His home on the water was his; my city pad was mine. Two households, two bank accounts, no chance of anyone leaving me in the lurch. Wasn’t my independence part of the reason he chose me?

Then, I lost my job

Then, at the start of my 49th year, I was laid off from my magazine job, as were others.

Randy was unruffled. “You’ve been thinking about freelancing,” he said. “Now you can try it. There’s nothing to worry about.”

Instead of being grateful for his optimism, I resented his telling me not to worry. After all, he still had a paycheck. (His money, not ours.) I even ungenerously wondered if he secretly wanted me to have a flexible schedule so I could be a more traditional wife, doing most of the laundry, dishes and cooking.

Rather than decamp for the country with him to contemplate my options, I stayed in the city, paying the mortgage, scrambling for assignments, worrying about cash flow.

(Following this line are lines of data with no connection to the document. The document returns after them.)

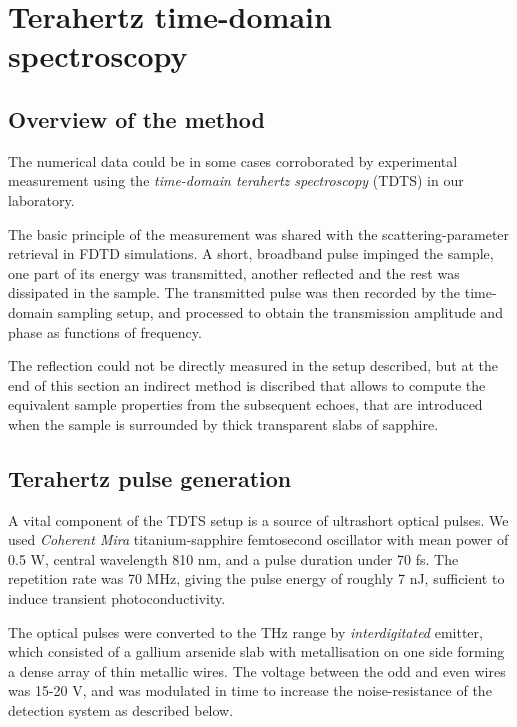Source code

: 
\section{Terahertz time-domain spectroscopy}
\subsection{Overview of the method}%
The numerical data could be in some cases corroborated by experimental measurement using the \textit{time-domain terahertz spectroscopy} (TDTS) in our laboratory. 

The basic principle of the measurement was shared with the scattering-parameter retrieval in FDTD simulations. %
 A short, broadband pulse impinged the sample, one part of its energy was transmitted, another reflected and the rest was dissipated in the sample. The transmitted pulse was then recorded by the time-domain sampling setup, and processed to obtain the transmission amplitude and phase as functions of frequency.

The reflection could not be directly measured in the setup described, but at the end of this section an indirect method is discribed that allows to compute the equivalent sample properties from the subsequent echoes, that are introduced when the sample is surrounded by thick transparent slabs of sapphire. 
\subsection{Terahertz pulse generation}%
A vital component of the TDTS setup is a source of ultrashort optical pulses. 
We used \textit{Coherent Mira} titanium-sapphire femtosecond oscillator with mean power of 0.5 W, central wavelength 810 nm, and a pulse duration under 70 fs.  %
The repetition rate was 70 MHz, giving the pulse energy of roughly 7 nJ, sufficient to induce transient photoconductivity.

The optical pulses were converted to the THz range by \textit{interdigitated} emitter, which consisted of a gallium arsenide slab %
with metallisation on one side forming a dense array of thin metallic wires. The voltage between the odd and even wires was 15-20 V, and was modulated in time to increase the noise-resistance of the detection system as described below.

I had found a man who liked taking care of me, yet I couldn’t accept his support, opting to lie awake nights crunching numbers in my head. Suddenly, my solo-mindedness seemed a little sad. A little stubborn.

Reluctantly, I decided to sublet my apartment for a few months and move in with Randy, a big expense off my plate while I tried to make a serious go of a freelance career.

I missed my friends. I missed that competent person with a packed calendar I had once been. In the country, I was mostly stuck at home.

The married life

As Randy predicted, assignments gradually began to come my way, and I found I didn’t mind working to my own rhythm, no meandering meetings or email avalanches to interrupt me. Nights, I moved nearer to my husband, letting him draw me close.

As my business picked up, Randy offered advice on billing and price points.

Maybe that’s why, after a productive day at my computer, when I spied Randy’s convertible coming up the drive, I closed my laptop and met him at the door with a vodka martini, bone dry, rimmed with slices of cucumber, the way he liked it.

“Don’t get used to this,” I warned, but his smile was worth the cliché, even as he said with affection, “My little wifey.”

I gave him a punch but didn’t really mind. Then we leaned together until our lips touched, like two sides of a triangle, each trusting that the other wouldn’t give way.

Paula Derrow divides her time between New York and Connecticut.